Commentary: Years after scandal, corrections reforms idled

Gov. Inslee has stood in the way of necessary reforms for the Department of Corrections.

By Mike Padden

For The Herald

How many scandals will it take before Gov. Jay Inslee’s administration finally acknowledges the need for reform at the state Department of Corrections?

Three prisoners died at the Monroe Correctional Center as a result of medical care that investigators have described as shockingly negligent. Other inmate deaths are under review. Last month we learned the medical director was fired for misconduct, but we can’t lay all the blame at her feet. This physician didn’t meet the minimum requirements for the position, and Corrections hired her anyway.

I hope this case will cause Inslee to concede at long last that the problems with this troubled agency start at the top, with his appointees and inadequate supervision from his office. Better yet, I hope this case will prompt lawmakers to pass legislation setting the agency straight.

Unfortunately, every time my colleagues and I make this argument, the governor bristles with indignation, faults the critics and declares any criticism to be a political potshot. It’s disrespectful, as the safety of the people of Washington and health of the state’s 20,000 inmates should matter more than that.

I doubt the families of Cesar Medina and Lindsay Hill would see this as a matter of politics. Medina and Hill were the innocent victims of a widely publicized case of Corrections mismanagement that came to light four years ago. A new computer system online since 2002 was programmed incorrectly, and some 3,000 inmates convicted of violent crimes were released as much as 20 months early.

The department’s failure to double-check its sentencing calculations was unconscionable and incompetent. But the truly galling thing was that Corrections learned of the problem in 2012, and did nothing to fix it for another three years.

In the meantime, Medina was shot to death in a botched Spokane robbery by a felon who should have been behind bars. Another killed Hill, a single mother, in a particularly gruesome drunk-driving accident. We still don’t know how many were victimized by other crimes, because Corrections never completed a full accounting.

At the time, Inslee commissioned a narrowly focused inquiry that blamed middle managers and failed by design to consider the responsibility of top-level management and the governor’s office. When the Senate launched an independent investigation, the governor said we were “out of control.” But what we found was disturbing.

Top-level Corrections managers displayed an astonishing lack of curiosity. Some who should have known said they just weren’t paying attention. We learned programming fixes were delayed while the agency’s director pursued a dream of a cutting-edge computer system. The governor’s office could have picked up on the problem but didn’t.

Just as important, we discovered an agency culture where everything came from the top down, and the concerns of frontline Corrections employees were given little attention. A history of management retaliation ensured worker silence. There was no effective way for them to blow the whistle.

Three years after we released our 1,000-page report, problems continue.
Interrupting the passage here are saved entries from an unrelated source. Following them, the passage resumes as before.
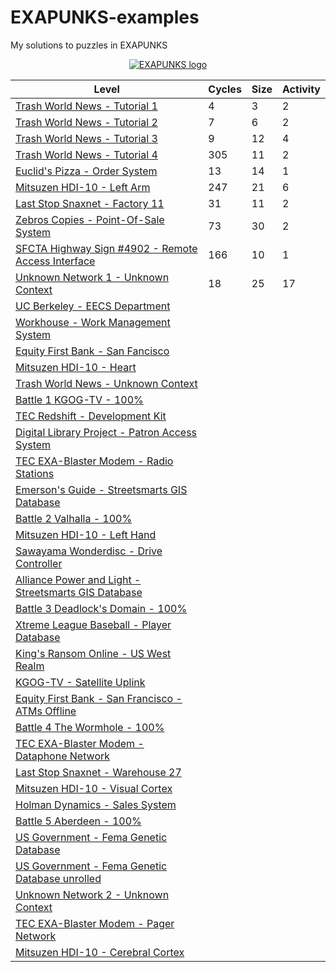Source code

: # EXAPUNKS-examples
My solutions to puzzles in EXAPUNKS

<p align="center"><a href="https://store.steampowered.com/app/716490/EXAPUNKS/" target="_blank" rel="noopener noreferrer"><img src="https://steamcdn-a.akamaihd.net/steam/apps/716490/header.jpg" alt="EXAPUNKS logo"></a></p>

| Level                                                                                                                   | Cycles | Size | Activity|
|-------------------------------------------------------------------------------------------------------------------------|--------|------|---------|
| [Trash World News - Tutorial 1](solutions/01-trash-world-news-tutorial-1)                                               | 4      | 3    | 2       |
| [Trash World News - Tutorial 2](solutions/02-trash-world-news-tutorial-2)                                               | 7      | 6    | 2       |
| [Trash World News - Tutorial 3](solutions/03-trash-world-news-tutorial-3)                                               | 9      | 12   | 4       |
| [Trash World News - Tutorial 4](solutions/04-trash-world-news-tutorial-4)                                               | 305    | 11   | 2       |
| [Euclid's Pizza - Order System](solutions/05-euclids-pizza-order-system)                                                | 13     | 14   | 1       |
| [Mitsuzen HDI-10 - Left Arm](solutions/06-mitsuzen-hdi-10-left-arm)                                                     | 247    | 21   | 6       |
| [Last Stop Snaxnet - Factory 11](solutions/07-last-stop-snaxnet-factory-11)                                             | 31     | 11   | 2       |
| [Zebros Copies - Point-Of-Sale System](solutions/08-zebros-copies-point-of-sale-system)                                 | 73     | 30   | 2       |
| [SFCTA Highway Sign #4902 - Remote Access Interface](solutions/09-sfcta-highway-sign-4902-remote-access-interface)      | 166    | 10   | 1       |
| [Unknown Network 1 - Unknown Context](solutions/10-unknown-network-1-unknown-context)                                   | 18     | 25   | 17      |
| [UC Berkeley - EECS Department](solutions/11-uc-berkeley-eecs-department)                                               |        |      |         |
| [Workhouse - Work Management System](solutions/12-workhouse-work-management-system)                                     |        |      |         |
| [Equity First Bank - San Fancisco](solutions/13-equity-first-bank-san-francisco)                                        |        |      |         |
| [Mitsuzen HDI-10 - Heart](solutions/14-mitsuzen-hdi-10-heart)                                                           |        |      |         |
| [Trash World News - Unknown Context](solutions/15-trash-world-news-unknown-context)                                     |        |      |         |
| [Battle 1 KGOG-TV - 100%](solutions/15a-battle-1-kgog-tv)                                                               |        |      |         |
| [TEC Redshift - Development Kit](solutions/16-tec-redshift-development-kit)                                             |        |      |         |
| [Digital Library Project - Patron Access System](solutions/17-digital-library-project-patron-access-system)             |        |      |         |
| [TEC EXA-Blaster Modem - Radio Stations](solutions/18-tec-exa-blaster-modem-radio-stations)                             |        |      |         |
| [Emerson's Guide - Streetsmarts GIS Database](solutions/19-emersonsguide-streetsmarts-gis-database)                     |        |      |         |
| [Battle 2 Valhalla - 100%](solutions/20a-battle-2-valhalla)                                                             |        |      |         |
| [Mitsuzen HDI-10 - Left Hand](solutions/20-mitsuzen-hdi-10-left-hand)                                                   |        |      |         |
| [Sawayama Wonderdisc - Drive Controller](solutions/21-sawayama-wonderdisc-drive-controller)                             |        |      |         |
| [Alliance Power and Light - Streetsmarts GIS Database](solutions/22-alliance-power-and-light-streetsmarts-gis-database) |        |      |         |
| [Battle 3 Deadlock's Domain - 100%](solutions/23a-battle-3-deadlocks-domain)                                            |        |      |         |
| [Xtreme League Baseball - Player Database](solutions/23-xtreme-league-baseball-player-database)                         |        |      |         |
| [King's Ransom Online - US West Realm](solutions/24-kings-ransom-online-us-west-realm)                                  |        |      |         |
| [KGOG-TV - Satellite Uplink](solutions/25-kgog-tv-satellite-uplink)                                                     |        |      |         |
| [Equity First Bank - San Francisco - ATMs Offline](solutions/26-equity-first-bank-san-francisco-atms-offline)           |        |      |         |
| [Battle 4 The Wormhole - 100%](solutions/27a-battle-4-the-wormhole)                                                     |        |      |         |
| [TEC EXA-Blaster Modem - Dataphone Network](solutions/27-tec-exa-blaster-modem-dataphone-network)                       |        |      |         |
| [Last Stop Snaxnet - Warehouse 27](solutions/28-last-stop-snaxnet-warehouse-27)                                         |        |      |         |
| [Mitsuzen HDI-10 - Visual Cortex](solutions/29-mitsuzen-hdi-10-visual-cortex)                                           |        |      |         |
| [Holman Dynamics - Sales System](solutions/30-holman-dynamics-sales-system)                                             |        |      |         |
| [Battle 5 Aberdeen - 100%](solutions/31a-battle-5-aberdeen)                                                             |        |      |         |
| [US Government - Fema Genetic Database](solutions/31-us-government-fema-genetic-database)                               |        |      |         |
| [US Government - Fema Genetic Database unrolled](solutions/31-us-government-fema-genetic-database-unrolled)             |        |      |         |
| [Unknown Network 2 - Unknown Context](solutions/32-unknown-network-2-unknown-context)                                   |        |      |         |
| [TEC EXA-Blaster Modem - Pager Network](solutions/33-tec-exa-blaster-modem-pager-network)                               |        |      |         |
| [Mitsuzen HDI-10 - Cerebral Cortex](solutions/34-mitsuzen-hdi-10-cerebral-cortex)                                       |        |      |         |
Agency managers deserve credit for disclosing a similar sentencing problem earlier this year, but this latest issue raises new concerns. It will be important to learn whether this one could have been caught before people had to die.
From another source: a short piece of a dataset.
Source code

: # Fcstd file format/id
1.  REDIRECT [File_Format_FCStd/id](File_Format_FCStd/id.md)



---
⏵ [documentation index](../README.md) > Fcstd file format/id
These systemic management problems are a concern for both political parties. We had bipartisan support for a Senate corrections reform bill in 2017, putting new structures in place at Corrections to head off future fiascos. The governor’s office quashed it in the House during the final hours of that legislative session.

We’ll be back in 2020 with a more comprehensive reform measure. It is not, as a spokesperson for the governor protested, an attempt “to make political points,” but an attempt to save lives. The governor is right to be embarrassed by the state of Department of Corrections management, but he is wrong to stand in the way of meaningful reform.

State Sen. Mike Padden, R-Spokane Valley, is the lead Republican on the Senate Law and Justice Committee.